Anonymous wrote:
Don't be influenced by all these losers who want your marriage to fail -- if you think you can mend this, then by all means go ahead and do so. Don't listen to the drumbeat of the unhappy. Marriage is for better of worse!
Anonymous wrote:OP, another way I looked at things when trying to decide what path to take was this:
If I could go on vacation away from all my problems for 6 months, and give my life over to my sister or a friend to make the tough calls on what needs to stay and what needs to be pruned... what would I hope my sister/ friend would have waiting for me? And then DO those things for yourself!
The pain has to do with you being emotionally INVESTED in your life and the time you feel you wasted (and since you were TTC, you probably also feel you just REALLY want that baby and now it may be another 1+ years).

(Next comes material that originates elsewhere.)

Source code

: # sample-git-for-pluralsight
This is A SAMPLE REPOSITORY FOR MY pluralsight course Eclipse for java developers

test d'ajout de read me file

Take a deep breath, a step away from all those emotions, and make the logical decisions you know need to happen.
Remember, if men are like trains, the 'right' train can't pull into the station while the 'wrong' train is still parked there. Kick out that wrong train so the right one can come in!!! Best of luck and (((hugs)))) to you. I'm not making light of your situation, but please consider the consistent advice you're getting here. You have a new lease on life - take it!!
Anonymous wrote:No kids, no comingled money, he's broke, he's a liar and a cheat? I say this with total honesty from my perspective as a cheated-on-twice mom of 3 kids who wasted 10 years with an asshole before I left him for cheating with his ex-wife (!) -- -
You seriously got a 'Get out of jail free' card. You sound young, and remember the dating adage: Many shoes fit the same foot. You absolutely can love more than one person!! You will find love again and with some professional help to fine tune your standards and learn how to spot the losers, you will undoubtedly do better than this jerk.
I know how you feel about divorce ruining your plans for TTC - - that's why I married the jerk in the first place. But it's so much worse now being hog-tied to an asshole with whom I must co-parent for the rest of my life! My kids' graduations, proms, marriages, grandkids, holidays, everything - - will always have him in them somehow. The full depressing weight of that sometimes still takes my breath away. You can ESCAPE, free and clear and never have to see this man again.
Go, work on improving your jerk radar, define what you want in a relationship, and go confidently forward knowing that one day (next year probably) you will look back on this and realize you dodged a bullet AND set your course that will lead you to a better man. I'm so sorry for the pain you are undoubtedly feeling right now. Chin up, and leave this loser!!
Anonymous wrote:I am so jealous - I'm in your same situation but with huge finances intermingled (rental properties) PLUS two kids who would be heartbroken. You are crazy to stay. Sorry, but it's true. Why do you need family in the area? Get an apartment and go live your life. Really, if this was your friend, what would you encourage her to do? Don't waste any more time. This is your LIFE passing you by!!